If someone came through before you and started to remove walls to open up the upstairs. The first thing I would be doing, is check to see if there were any permits pulled for that work. If not, then you have issues. If there is another house just like yours in your neighborhood, go over and ask the owner if you can take a look at theirs, because you suspect the previous owner for your place, removed some walls.


----------



## bluerayz (May 7, 2015)

The wall wasn't load bearing so the the permits were not required, at least they weren't when the wall was removed. It was at least 14 years ago. I have a friend with basically the exact same building style house, built in the 60's as well. He removed the wall that is already removed in my house and noticed sagging right away. He put in a small beam and some posts. 
I'm pretty sure its sagging and not pulling away because I've been in the attic and the drywall looks tight to the ceiling joist. And at the point where it appears to be sagging is a drywall joint and the the ceiling is cracking right along that joint.


----------



## bluerayz (May 7, 2015)

found this idea as a way of avoiding digging out the drywall in order to put in proper joist hangers. This is wayyyyyyy overkill for my application, but it would be a lot stronger than straps, and my lack of experience makes me want to overbuild everything.
Keep in mind that my beam won't be load bearing, as per engineer i paid to look into this. So my beam is just providing some more rigidity to the 2x4 joists to stop the sagging and cracking at the meeting of the drywall. Also, although the engineer told me this isn't a load bearing point, for my own piece of mind i'm putting this beam in.


----------



## bluerayz (May 7, 2015)

Also, I'm building my own beam for this. 3 ply 2x12's. I was going to lay the ply's out like this:
12 - 12
6 - 12 - 6
12 - 12
Then glue/screw every 6".

But i'm sitting at my desk at work wondering if i can get a 2x12x12 into my attic... Is there anyone out there that knows if there's a limit to how much you can break a beam down? 
I.E. 
8 - 8 - 8
6 - 6 - 6 - 6
8 - 8 - 8


----------



## gregzoll (Dec 25, 2006)

Am I seeing that correct. Someone is using Come Along's to compensate for removing a load bearing wall.

Without see pictures of your place, no one can tell you. Also if these are manufactured trusses, not Joist and rafters like in the picture you posted. The manufacturer would have spec'd them out for how the plans called.
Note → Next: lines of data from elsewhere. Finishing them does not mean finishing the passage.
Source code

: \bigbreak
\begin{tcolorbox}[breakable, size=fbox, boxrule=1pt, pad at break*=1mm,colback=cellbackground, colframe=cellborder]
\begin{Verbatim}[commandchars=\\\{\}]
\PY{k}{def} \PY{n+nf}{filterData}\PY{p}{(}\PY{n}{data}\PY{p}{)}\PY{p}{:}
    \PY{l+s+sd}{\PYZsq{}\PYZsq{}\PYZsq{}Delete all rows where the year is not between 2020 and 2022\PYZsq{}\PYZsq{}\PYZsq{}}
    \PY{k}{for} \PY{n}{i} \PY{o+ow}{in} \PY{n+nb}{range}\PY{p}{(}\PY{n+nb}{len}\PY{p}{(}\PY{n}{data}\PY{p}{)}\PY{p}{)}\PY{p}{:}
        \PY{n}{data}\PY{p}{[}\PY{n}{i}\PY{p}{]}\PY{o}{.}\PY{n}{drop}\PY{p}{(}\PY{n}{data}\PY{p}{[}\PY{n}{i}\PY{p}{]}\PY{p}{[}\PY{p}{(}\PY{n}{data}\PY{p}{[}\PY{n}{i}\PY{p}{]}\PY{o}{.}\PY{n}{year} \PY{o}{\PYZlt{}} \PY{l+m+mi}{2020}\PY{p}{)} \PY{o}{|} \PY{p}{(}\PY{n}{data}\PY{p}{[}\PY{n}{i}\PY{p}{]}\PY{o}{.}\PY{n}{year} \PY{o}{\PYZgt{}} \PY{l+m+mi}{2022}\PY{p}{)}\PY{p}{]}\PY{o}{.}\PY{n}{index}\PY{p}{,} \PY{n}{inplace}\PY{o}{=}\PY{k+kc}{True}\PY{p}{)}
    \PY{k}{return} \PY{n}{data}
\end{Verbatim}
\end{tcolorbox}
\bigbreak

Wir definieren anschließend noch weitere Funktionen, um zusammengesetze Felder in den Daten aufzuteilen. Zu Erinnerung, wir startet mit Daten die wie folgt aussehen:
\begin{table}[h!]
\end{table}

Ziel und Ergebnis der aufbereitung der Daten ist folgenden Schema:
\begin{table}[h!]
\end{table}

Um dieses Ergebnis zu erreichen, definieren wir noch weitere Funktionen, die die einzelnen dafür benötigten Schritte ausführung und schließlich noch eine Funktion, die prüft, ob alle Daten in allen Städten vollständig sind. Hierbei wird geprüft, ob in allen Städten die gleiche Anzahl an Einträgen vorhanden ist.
That means if you remove a wall and the drywall starts sagging. You have issues.


----------



## bluerayz (May 7, 2015)

Yes my house has manufactured trusses, which is why the wall that was removed was determined to be not load bearing by an structural engineer. Maybe I've been mistaken in saying that the ceiling is sagging. Sagging makes it sound like this is a significant drop at the middle of my ceiling. The difference in ceiling height between the middle of the room and the outside of the room by my eye is just under 1/16". So i may have misrepresented the issue when i said "sagging".
Here is a couple ****ty pictures of my attic.


----------



## Daniel Holzman (Mar 10, 2009)

I am really confused by this thread. First off, you indicate you have trusses (and you do). The trusses were checked by an engineer, who said they were adequate to span without a central support. Then you indicate that the ceiling is sagging, but later you note that you verified this by eye (presumably no level used), and you think the ceiling is sagging by 1/16 inch.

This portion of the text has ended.